+++ Data excerpts
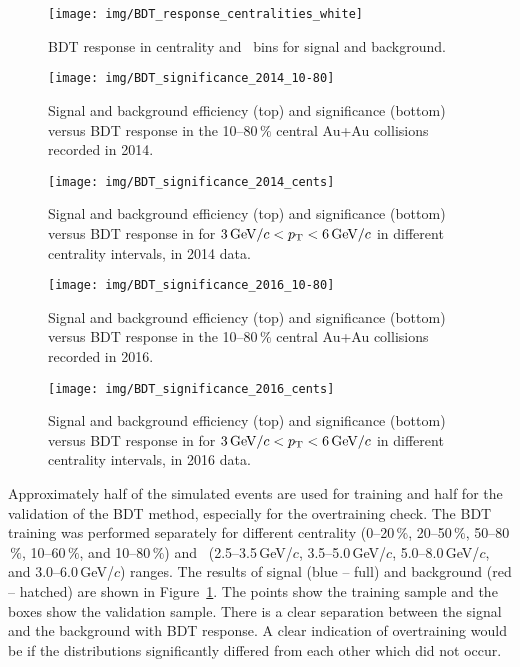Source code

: \begin{figure}[!htb]
\centering
\texttt{[image: img/BDT\_response\_centralities\_white]}
\caption{\label{BDT_centralities}BDT response in centrality and \pt\ bins for signal and background.}
\end{figure}


\begin{figure}[!p]
\vspace{-0.7cm}
\centering
\texttt{[image: img/BDT\_significance\_2014\_10-80]}
\vspace{-1cm}
\caption{\label{BDT_sig_2014_pt}Signal and background efficiency (top) and significance (bottom) versus BDT response in the 10--80$\,\%$ central Au+Au collisions recorded in 2014.}
\end{figure}

\begin{figure}[!p]

\centering
\texttt{[image: img/BDT\_significance\_2014\_cents]}
\vspace{-1cm}
\caption{\label{BDT_sig_2014_cent}Signal and background efficiency (top) and significance (bottom) versus BDT response in for $3\,\text{GeV}/c < {p_{\mathrm{T}}} < 6\,\text{GeV}/c$ in different centrality intervals, in 2014 data.}
\end{figure}

\begin{figure}[!p]
\vspace{-0.7cm}
\centering
\texttt{[image: img/BDT\_significance\_2016\_10-80]}
\vspace{-1cm}
\caption{\label{BDT_sig_2016_pt}Signal and background efficiency (top) and significance (bottom) versus BDT response in the 10--80$\,\%$ central Au+Au collisions recorded in 2016.}
\end{figure}

\begin{figure}[!p]

\centering
\texttt{[image: img/BDT\_significance\_2016\_cents]}
\vspace{-1cm}
\caption{\label{BDT_sig_2016_cent}Signal and background efficiency (top) and significance (bottom) versus BDT response in for $3\,\text{GeV}/c < {p_{\mathrm{T}}} < 6\,\text{GeV}/c$ in different centrality intervals, in 2016 data.}
\end{figure}

Approximately half of the simulated events are used for training and half for the validation of the BDT method, especially for the overtraining check. The BDT training was performed separately for different centrality (0--20$\,\%$, 20--50$\,\%$, 50--80$\,\%$, 10--60$\,\%$, and 10--80$\,\%$) and \pt\ (2.5--3.5$\,$GeV/$c$, 3.5--5.0$\,$GeV/$c$, 5.0--8.0$\,$GeV/$c$,
and 3.0--6.0$\,$GeV/$c$) ranges. The results of signal (blue -- full) and background (red -- hatched) are shown in Figure~\ref{BDT_centralities}\@. The points show the training sample and the boxes show the validation sample. There is a clear separation between the signal and the background with BDT response. A clear indication of overtraining would be if the distributions significantly differed from each other which did not occur.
++++++
▶ Your instructions
Write out the data above in full and exactly, but without the pictures.

▶ Exercise response
Source code

: \begin{figure}[!htb]
\centering
\texttt{[image: img/BDT\_response\_centralities\_white]}
\caption{\label{BDT_centralities}BDT response in centrality and \pt\ bins for signal and background.}
\end{figure}


\begin{figure}[!p]
\vspace{-0.7cm}
\centering
\texttt{[image: img/BDT\_significance\_2014\_10-80]}
\vspace{-1cm}
\caption{\label{BDT_sig_2014_pt}Signal and background efficiency (top) and significance (bottom) versus BDT response in the 10--80$\,\%$ central Au+Au collisions recorded in 2014.}
\end{figure}

\begin{figure}[!p]

\centering
\texttt{[image: img/BDT\_significance\_2014\_cents]}
\vspace{-1cm}
\caption{\label{BDT_sig_2014_cent}Signal and background efficiency (top) and significance (bottom) versus BDT response in for $3\,\text{GeV}/c < {p_{\mathrm{T}}} < 6\,\text{GeV}/c$ in different centrality intervals, in 2014 data.}
\end{figure}

\begin{figure}[!p]
\vspace{-0.7cm}
\centering
\texttt{[image: img/BDT\_significance\_2016\_10-80]}
\vspace{-1cm}
\caption{\label{BDT_sig_2016_pt}Signal and background efficiency (top) and significance (bottom) versus BDT response in the 10--80$\,\%$ central Au+Au collisions recorded in 2016.}
\end{figure}

\begin{figure}[!p]

\centering
\texttt{[image: img/BDT\_significance\_2016\_cents]}
\vspace{-1cm}
\caption{\label{BDT_sig_2016_cent}Signal and background efficiency (top) and significance (bottom) versus BDT response in for $3\,\text{GeV}/c < {p_{\mathrm{T}}} < 6\,\text{GeV}/c$ in different centrality intervals, in 2016 data.}
\end{figure}

Approximately half of the simulated events are used for training and half for the validation of the BDT method, especially for the overtraining check. The BDT training was performed separately for different centrality (0--20$\,\%$, 20--50$\,\%$, 50--80$\,\%$, 10--60$\,\%$, and 10--80$\,\%$) and \pt\ (2.5--3.5$\,$GeV/$c$, 3.5--5.0$\,$GeV/$c$, 5.0--8.0$\,$GeV/$c$,
and 3.0--6.0$\,$GeV/$c$) ranges. The results of signal (blue -- full) and background (red -- hatched) are shown in Figure~\ref{BDT_centralities}\@. The points show the training sample and the boxes show the validation sample. There is a clear separation between the signal and the background with BDT response. A clear indication of overtraining would be if the distributions significantly differed from each other which did not occur.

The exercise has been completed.